In the first bit of code in the screenshot below, we see a ‘default’ vibration pattern is conceived if not already provided because the vibration is enabled. The class takes care of that. Finally, the Android Notification settings are passed in. You can see the required channel id, and such are used at this point.
In the screenshot below, the object, NotificationDetails, is finally instantiated with the settings for both the Android and iOS platforms. Further note, the try-catch statement is used repeatedly to catch and unexcepted errors. If such an error occurs, it’s recorded (like any utility class should) and null is instead returned from the private function, _notificationDetails().
The next few functions take up the remaining functions found in the plugin. For example, the cancel() function below takes in the integer identifier to cancel a specific notification while the cancelAll() function affects all the notification your app may have initialized. Of course, their own comments displayed below sufficiently describe their purpose.
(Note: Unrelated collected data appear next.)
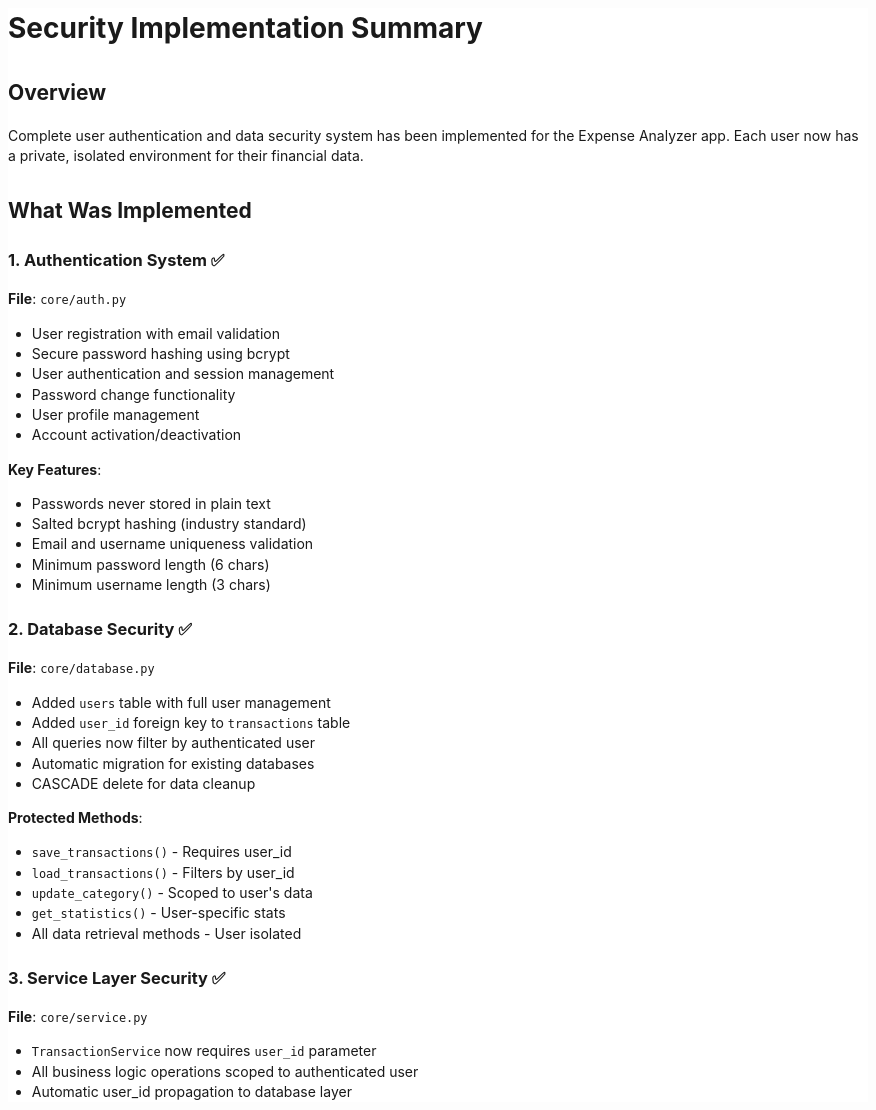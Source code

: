 # Security Implementation Summary

## Overview

Complete user authentication and data security system has been implemented for the Expense Analyzer app. Each user now has a private, isolated environment for their financial data.

## What Was Implemented

### 1. Authentication System ✅

**File**: `core/auth.py`

- User registration with email validation
- Secure password hashing using bcrypt
- User authentication and session management
- Password change functionality
- User profile management
- Account activation/deactivation

**Key Features**:
- Passwords never stored in plain text
- Salted bcrypt hashing (industry standard)
- Email and username uniqueness validation
- Minimum password length (6 chars)
- Minimum username length (3 chars)

### 2. Database Security ✅

**File**: `core/database.py`

- Added `users` table with full user management
- Added `user_id` foreign key to `transactions` table
- All queries now filter by authenticated user
- Automatic migration for existing databases
- CASCADE delete for data cleanup

**Protected Methods**:
- `save_transactions()` - Requires user_id
- `load_transactions()` - Filters by user_id
- `update_category()` - Scoped to user's data
- `get_statistics()` - User-specific stats
- All data retrieval methods - User isolated

### 3. Service Layer Security ✅

**File**: `core/service.py`

- `TransactionService` now requires `user_id` parameter
- All business logic operations scoped to authenticated user
- Automatic user_id propagation to database layer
The last bit of code is a mixin assigned to the class itself. It merely demonstrates how one could use a mixin — by supplying the error reporting capability to the class, ScheduleNotifications. In the screenshot above is the function, getError(), that’s called in every try-catch statement found in the library class. Further, below are also the getter’s used to determine if there is, in fact, an error as well as return the actual error message. Again, such a class indicates if there’s an error and records the error.
The purpose of such a class is to make life a little easier. You work with this class that then works with the underlying plugin, flutter_local_notifications. Although in this class, a great many parameters are allotted to you to use, all in a number of different functions, you don’t have to use them as most are assigned the appropriate default values. Again, such a utility class is full of repetitive code. It’s full of ‘if null’ operators and try-catch statements so that notifications are successfully displayed. And if something goes wrong, it will fail gracefully and not cause your app to crash. Yes, it’s ugly on the inside, but beautiful to work with on the outside as is the case with such a class. Take it, make it better, and share.